Information shown Block Start
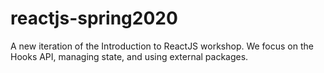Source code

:# reactjs-spring2020
A new iteration of the Introduction to ReactJS workshop. We focus on the Hooks API, managing state, and using external packages. 
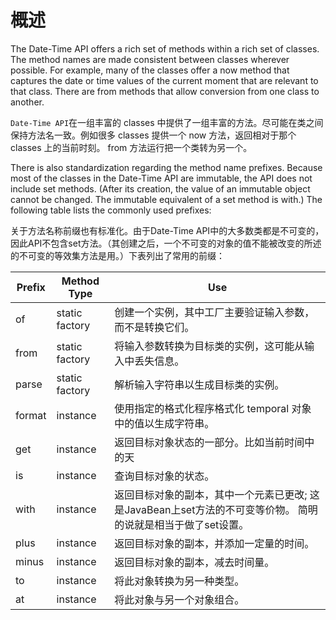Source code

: # 概述

The Date-Time API offers a rich set of methods within a rich set of classes. The method names are made consistent between classes wherever possible. For example, many of the classes offer a now method that captures the date or time values of the current moment that are relevant to that class. There are from methods that allow conversion from one class to another.

`Date-Time API`在一组丰富的 classes 中提供了一组丰富的方法。尽可能在类之间保持方法名一致。例如很多 classes 提供一个 now 方法，返回相对于那个 classes 上的当前时刻。 from 方法运行把一个类转为另一个。

There is also standardization regarding the method name prefixes. Because most of the classes in the Date-Time API are immutable, the API does not include set methods. (After its creation, the value of an immutable object cannot be changed. The immutable equivalent of a set method is with.) The following table lists the commonly used prefixes:

关于方法名称前缀也有标准化。由于Date-Time API中的大多数类都是不可变的，因此API不包含set方法。（其创建之后，一个不可变的对象的值不能被改变的所述的不可变的等效集方法是用。）下表列出了常用的前缀：

| Prefix | Method Type    | Use                                                                                                           |
| ------ | -------------- | ------------------------------------------------------------------------------------------------------------- |
| of     | static factory | 创建一个实例，其中工厂主要验证输入参数，而不是转换它们。                                                      |
| from   | static factory | 将输入参数转换为目标类的实例，这可能从输入中丢失信息。                                                        |
| parse  | static factory | 解析输入字符串以生成目标类的实例。                                                                            |
| format | instance       | 使用指定的格式化程序格式化 temporal 对象中的值以生成字符串。                                                  |
| get    | instance       | 返回目标对象状态的一部分。比如当前时间中的天                                                                  |
| is     | instance       | 查询目标对象的状态。                                                                                          |
| with   | instance       | 返回目标对象的副本，其中一个元素已更改; 这是JavaBean上set方法的不可变等价物。 简明的说就是相当于做了set设置。 |
| plus   | instance       | 返回目标对象的副本，并添加一定量的时间。                                                                      |
| minus  | instance       | 返回目标对象的副本，减去时间量。                                                                              |
| to     | instance       | 将此对象转换为另一种类型。                                                                                    |
| at     | instance       | 将此对象与另一个对象组合。                                                                                    |
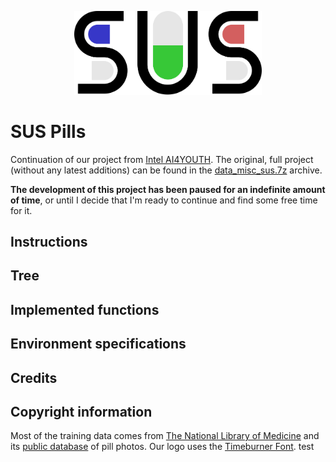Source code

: <p align="center">
  <img src="./misc/logo.svg" width="300px" alt="project logo">
</p>

# SUS Pills

Continuation of our project from [Intel AI4YOUTH](https://ai4youth.edu.pl/). The original, full project (without any latest additions) can be found in the [data_misc_sus.7z](./data_misc_sus.7z) archive.

**The development of this project has been paused for an indefinite amount of time**, or until I decide that I'm ready to continue and find some free time for it.

## Instructions


## Tree


## Implemented functions


## Environment specifications


## Credits


## Copyright information
Most of the training data comes from [The National Library of Medicine](https://lhncbc.nlm.nih.gov/project/c3pi-computational-photography-project-pill-identification) and its [public database](https://data.lhncbc.nlm.nih.gov/public/Pills/index.html) of pill photos.
Our logo uses the [Timeburner Font](https://www.1001fonts.com/timeburner-font.html). test
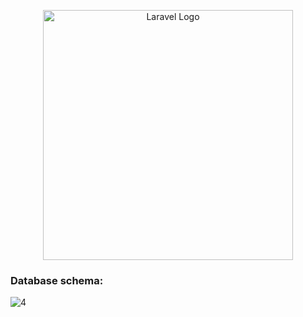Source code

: <p align="center"><a href="https://laravel.com" target="_blank"><img src="https://raw.githubusercontent.com/laravel/art/master/logo-lockup/5%20SVG/2%20CMYK/1%20Full%20Color/laravel-logolockup-cmyk-red.svg" width="400" alt="Laravel Logo"></a></p>

### Database schema:
![4](https://github.com/user-attachments/assets/eacf1f0f-d954-49cb-8783-48b4be6fd771)









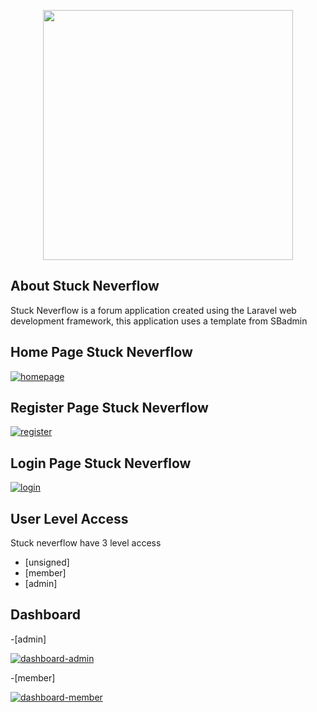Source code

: <p align="center"><a href="https://laravel.com" target="_blank"><img src="https://raw.githubusercontent.com/laravel/art/master/logo-lockup/5%20SVG/2%20CMYK/1%20Full%20Color/laravel-logolockup-cmyk-red.svg" width="400"></a></p>

## About Stuck Neverflow

Stuck Neverflow is a forum application created using the Laravel web development framework, this application uses a template from SBadmin

## Home Page Stuck Neverflow
<p><a href="https://ibb.co/n01pLkQ"><img src="https://i.ibb.co/4fSkVN4/homepage.png" alt="homepage" border="0"></a></p>

## Register Page Stuck Neverflow
<p><a href="https://ibb.co/GnNmCx0"><img src="https://i.ibb.co/sbz7sm2/register.png" alt="register" border="0"></a></p>

## Login Page Stuck Neverflow
<p><a href="https://ibb.co/DtLJFDw"><img src="https://i.ibb.co/f2QgWYr/login.png" alt="login" border="0"></a></p>

## User Level Access
Stuck neverflow have 3 level access
- [unsigned]
- [member]
- [admin]

## Dashboard
-[admin]
<p><a href="https://ibb.co/P6SwBmJ"><img src="https://i.ibb.co/6Wdg6nG/dashboard-admin.png" alt="dashboard-admin" border="0"></a></p>

-[member]
<p><a href="https://ibb.co/qxmjYZG"><img src="https://i.ibb.co/DLwWfqX/dashboard-member.png" alt="dashboard-member" border="0"></a></p>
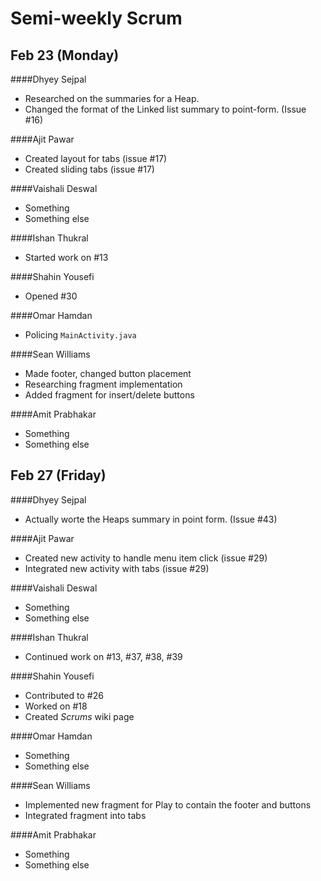 # Semi-weekly Scrum

## Feb 23 (Monday)

####Dhyey Sejpal

* Researched on the summaries for a Heap.
* Changed the format of the Linked list summary to point-form. (Issue #16)

####Ajit Pawar

* Created layout for tabs (issue #17)
* Created sliding tabs (issue #17)

####Vaishali Deswal

* Something
* Something else

####Ishan Thukral

* Started work on #13

####Shahin Yousefi

* Opened #30

####Omar Hamdan

* Policing `MainActivity.java`

####Sean Williams

* Made footer, changed button placement
* Researching fragment implementation
* Added fragment for insert/delete buttons

####Amit Prabhakar

* Something
* Something else

## Feb 27 (Friday)

####Dhyey Sejpal

* Actually worte the Heaps summary in point form. (Issue #43)

####Ajit Pawar

* Created new activity to handle menu item click (issue #29)
* Integrated new activity with tabs (issue #29)

####Vaishali Deswal

* Something
* Something else

####Ishan Thukral

* Continued work on #13, #37, #38, #39

####Shahin Yousefi

* Contributed to #26
* Worked on #18
* Created _Scrums_ wiki page

####Omar Hamdan

* Something
* Something else

####Sean Williams

* Implemented new fragment for Play to contain the footer and buttons
* Integrated fragment into tabs

####Amit Prabhakar

* Something
* Something else
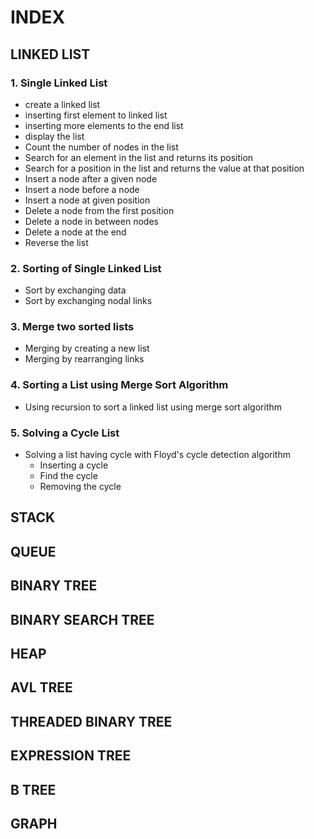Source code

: # INDEX

## LINKED LIST

### 1. Single Linked List
- create a linked list
- inserting first element to linked list
- inserting more elements to the end list
- display the list
- Count the number of nodes in the list
- Search for an element in the list and returns its position
- Search for a position in the list and returns the value at that position
- Insert a node after a given node
- Insert a node before a node
- Insert a node at given position
- Delete a node from the first position
- Delete a node in between nodes
- Delete a node at the end
- Reverse the list

### 2. Sorting of Single Linked List
- Sort by exchanging data
- Sort by exchanging nodal links

### 3. Merge two sorted lists
- Merging by creating a new list
- Merging by rearranging links

### 4. Sorting a List using Merge Sort Algorithm
- Using recursion to sort a linked list using merge sort algorithm

### 5. Solving a Cycle List
- Solving a list having cycle with Floyd's cycle detection algorithm
  - Inserting a cycle
  - Find the cycle
  - Removing the cycle

## STACK
## QUEUE
## BINARY TREE
## BINARY SEARCH TREE
## HEAP
## AVL TREE
## THREADED BINARY TREE
## EXPRESSION TREE
## B TREE
## GRAPH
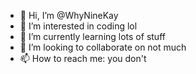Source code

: - 👋 Hi, I’m @WhyNineKay
- 👀 I’m interested in coding lol
- 🌱 I’m currently learning lots of stuff
- 💞️ I’m looking to collaborate on not much
- 📫 How to reach me: you don't

<!---
WhyNineKay/WhyNineKay is a ✨ special ✨ repository because its `README.md` (this file) appears on your GitHub profile.
You can click the Preview link to take a look at your changes.
--->
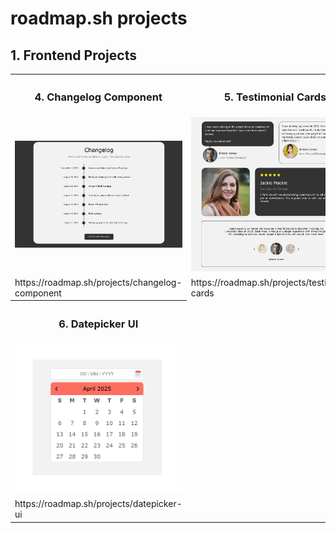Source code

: <h1>roadmap.sh projects</h1>
<h2>1. Frontend Projects</h2>
<table>
  <tr>
    <th><h3>4. Changelog Component</h3></th>
    <th><h3>5. Testimonial Cards</h3></th>
  </tr>
  <tr>
    <td>
      <img src="1_Frontend Projects/4_Changelog Component/changelog_component.png" width="100%">
    </td>
    <td>
      <img src="1_Frontend Projects/5_Testimonial Cards/testimonial_card.jpeg" width="100%">
    </td>
  </tr>
  <tr>
    <td>
      https://roadmap.sh/projects/changelog-component
    </td>
    <td>
      https://roadmap.sh/projects/testimonial-cards
    </td>
  </tr>
  <tr>
    <th><h3>6. Datepicker UI</th>
  </tr>
  <tr>
    <td>
      <img src="1_Frontend Projects/6_Datepicker UI/datepicker_ui.png" width="100%">
    </td>
  </tr>
  <tr>
    <td>
      https://roadmap.sh/projects/datepicker-ui
    </td>
  </tr>
</table>
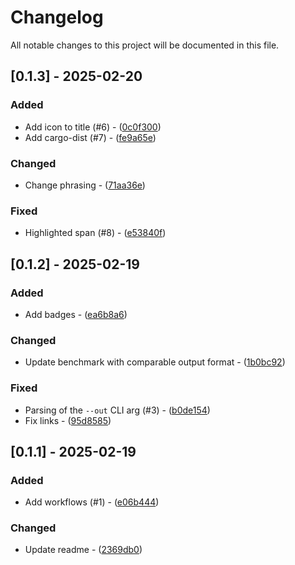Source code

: # Changelog

All notable changes to this project will be documented in this file.

## [0.1.3] - 2025-02-20

### Added

- Add icon to title (#6) - ([0c0f300](https://github.com/beeb/awsbck/commit/0c0f300b717771832e6d41ae0c9a1149e70b54cb))
- Add cargo-dist (#7) - ([fe9a65e](https://github.com/beeb/awsbck/commit/fe9a65e81b37a5b50ec8c2db2cc1dbac4b03d5e3))

### Changed

- Change phrasing - ([71aa36e](https://github.com/beeb/awsbck/commit/71aa36e0421c5d83380ca41d1fe99857244e8c91))

### Fixed

- Highlighted span (#8) - ([e53840f](https://github.com/beeb/awsbck/commit/e53840f7614e018569dfc8be18701b9000709d82))

## [0.1.2] - 2025-02-19

### Added

- Add badges - ([ea6b8a6](https://github.com/beeb/awsbck/commit/ea6b8a61514466ab34ec0343d97d3b20da35da45))

### Changed

- Update benchmark with comparable output format - ([1b0bc92](https://github.com/beeb/awsbck/commit/1b0bc9291b866921bba35778fd8466459146cef8))

### Fixed

- Parsing of the `--out` CLI arg (#3) - ([b0de154](https://github.com/beeb/awsbck/commit/b0de154ed7fca881c737f54d20c80617fff5a9cd))
- Fix links - ([95d8585](https://github.com/beeb/awsbck/commit/95d85857f729c11ce68740754d6144823ed152e7))

## [0.1.1] - 2025-02-19

### Added

- Add workflows (#1) - ([e06b444](https://github.com/beeb/awsbck/commit/e06b4449649758565bc6cc5a064fb2117cf96dc1))

### Changed

- Update readme - ([2369db0](https://github.com/beeb/awsbck/commit/2369db044f00813db0685f4e1b38253d87df6c3d))

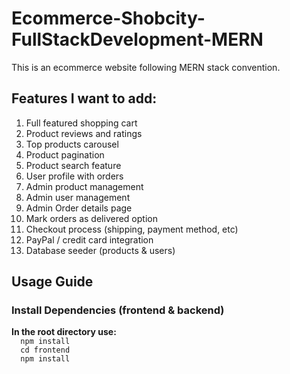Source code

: # Ecommerce-Shobcity-FullStackDevelopment-MERN
This is an ecommerce website following MERN stack convention.

<h2>Features I want to add: </h2>
<ol>
  <li>Full featured shopping cart</li>
<li>Product reviews and ratings</li>
<li>Top products carousel</li>
<li>Product pagination</li>
<li>Product search feature</li>
<li>User profile with orders</li>
<li>Admin product management</li>
<li>Admin user management</li>
<li>Admin Order details page</li>
<li>Mark orders as delivered option</li>
<li>Checkout process (shipping, payment method, etc)</li>
  <li>PayPal / credit card integration</li>
  <li>Database seeder (products & users)</li>
</ol>

<h2>Usage Guide</h2>
<h3>Install Dependencies (frontend & backend)</h3>
<b>In the root directory use:</b>
<code>
  npm install
  cd frontend
  npm install 
</code>
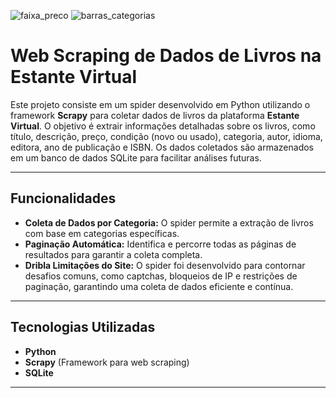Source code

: ![faixa_preco](https://github.com/user-attachments/assets/f7994af3-e1af-45f1-afe4-12f452546ced)
![barras_categorias](https://github.com/user-attachments/assets/1b3f459a-6c0f-41cc-abd8-9299dd986eed)



# Web Scraping de Dados de Livros na Estante Virtual

Este projeto consiste em um spider desenvolvido em Python utilizando o framework **Scrapy** para coletar dados de livros da plataforma **Estante Virtual**. O objetivo é extrair informações detalhadas sobre os livros, como título, descrição, preço, condição (novo ou usado), categoria, autor, idioma, editora, ano de publicação e ISBN. Os dados coletados são armazenados em um banco de dados SQLite para facilitar análises futuras.

---

## Funcionalidades

- **Coleta de Dados por Categoria:** O spider permite a extração de livros com base em categorias específicas.
- **Paginação Automática:** Identifica e percorre todas as páginas de resultados para garantir a coleta completa.
- **Dribla Limitações do Site:** O spider foi desenvolvido para contornar desafios comuns, como captchas, bloqueios de IP e restrições de paginação, garantindo uma coleta de dados eficiente e contínua.

---

## Tecnologias Utilizadas

- **Python**
- **Scrapy** (Framework para web scraping)
- **SQLite** 

---

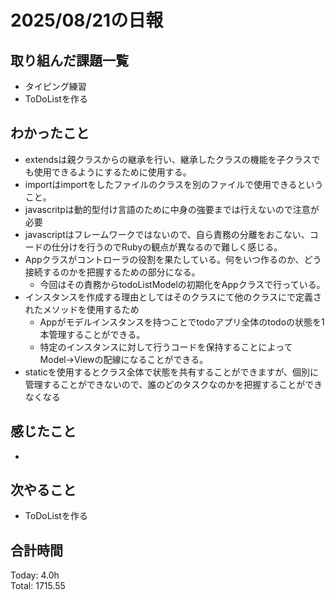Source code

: # 2025/08/21の日報
## 取り組んだ課題一覧
* タイピング練習
* ToDoListを作る
## わかったこと 
* extendsは親クラスからの継承を行い、継承したクラスの機能を子クラスでも使用できるようにするために使用する。
* importはimportをしたファイルのクラスを別のファイルで使用できるということ。
* javascritpは動的型付け言語のために中身の強要までは行えないので注意が必要
* javascriptはフレームワークではないので、自ら責務の分離をおこない、コードの仕分けを行うのでRubyの観点が異なるので難しく感じる。
* Appクラスがコントローラの役割を果たしている。何をいつ作るのか、どう接続するのかを把握するための部分になる。
  * 今回はその責務からtodoListModelの初期化をAppクラスで行っている。
* インスタンスを作成する理由としてはそのクラスにて他のクラスにで定義されたメソッドを使用するため
  * Appがモデルインスタンスを持つことでtodoアプリ全体のtodoの状態を1本管理することができる。
  * 特定のインスタンスに対して行うコードを保持することによってModel→Viewの配線になることができる。
* staticを使用するとクラス全体で状態を共有することができますが、個別に管理することができないので、誰のどのタスクなのかを把握することができなくなる 
  
## 感じたこと
* 
## 次やること
* ToDoListを作る
##  合計時間 
Today: 4.0h<br>
Total: 1715.55
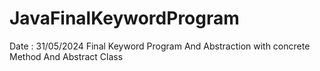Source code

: # JavaFinalKeywordProgram
Date : 31/05/2024
Final Keyword Program And Abstraction with concrete Method And Abstract Class
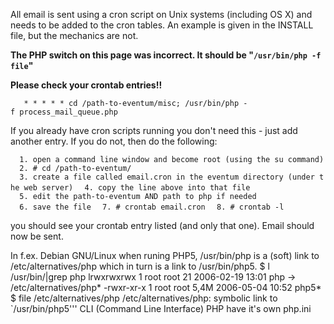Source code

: All email is sent using a cron script on Unix systems (including OS X) and needs to be added to the cron tables. An example is given in the INSTALL file, but the mechanics are not.

**The PHP switch on this page was incorrect. It should be "`/usr/bin/php -f file`"**

**Please check your crontab entries!!**

`   * * * * * cd /path-to-eventum/misc; /usr/bin/php -f process_mail_queue.php`

If you already have cron scripts running you don't need this - just add another entry. If you do not, then do the following:

`  1. open a command line window and become root (using the su command)`
`  2. # cd /path-to-eventum/`
`  3. create a file called email.cron in the eventum directory (under the web server)`
`  4. copy the line above into that file`
`  5. edit the path-to-eventum AND path to php if needed`
`  6. save the file`
`  7. # crontab email.cron`
`  8. # crontab -l`

you should see your crontab entry listed (and only that one). Email should now be sent.

In f.ex. Debian GNU/Linux when runing PHP5, /usr/bin/php is a (soft) link to /etc/alternatives/php which in turn is a link to /usr/bin/php5.
 \$ l /usr/bin/|grep php
lrwxrwxrwx 1 root root 21 2006-02-19 13:01 php -\> /etc/alternatives/php\*
-rwxr-xr-x 1 root root 5,4M 2006-05-04 10:52 php5\*
 \$ file /etc/alternatives/php
/etc/alternatives/php: symbolic link to \`/usr/bin/php5'''
 CLI (Command Line Interface) PHP have it's own php.ini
Information shown Block End
Problem to work on: The reply should hold the entries above from the line with "<li>Product search feature</li>" to the line with "# Web Scraping", duplicated exactly, pictures excluded.

Task response:
<li>Product search feature</li>
<li>User profile with orders</li>
<li>Admin product management</li>
<li>Admin user management</li>
<li>Admin Order details page</li>
<li>Mark orders as delivered option</li>
<li>Checkout process (shipping, payment method, etc)</li>
  <li>PayPal / credit card integration</li>
  <li>Database seeder (products & users)</li>
</ol>

<h2>Usage Guide</h2>
<h3>Install Dependencies (frontend & backend)</h3>
<b>In the root directory use:</b>
<code>
  npm install
  cd frontend
  npm install 
</code>
Source code

: ![faixa_preco](https://github.com/user-attachments/assets/f7994af3-e1af-45f1-afe4-12f452546ced)
![barras_categorias](https://github.com/user-attachments/assets/1b3f459a-6c0f-41cc-abd8-9299dd986eed)



# Web Scraping de Dados de Livros na Estante Virtual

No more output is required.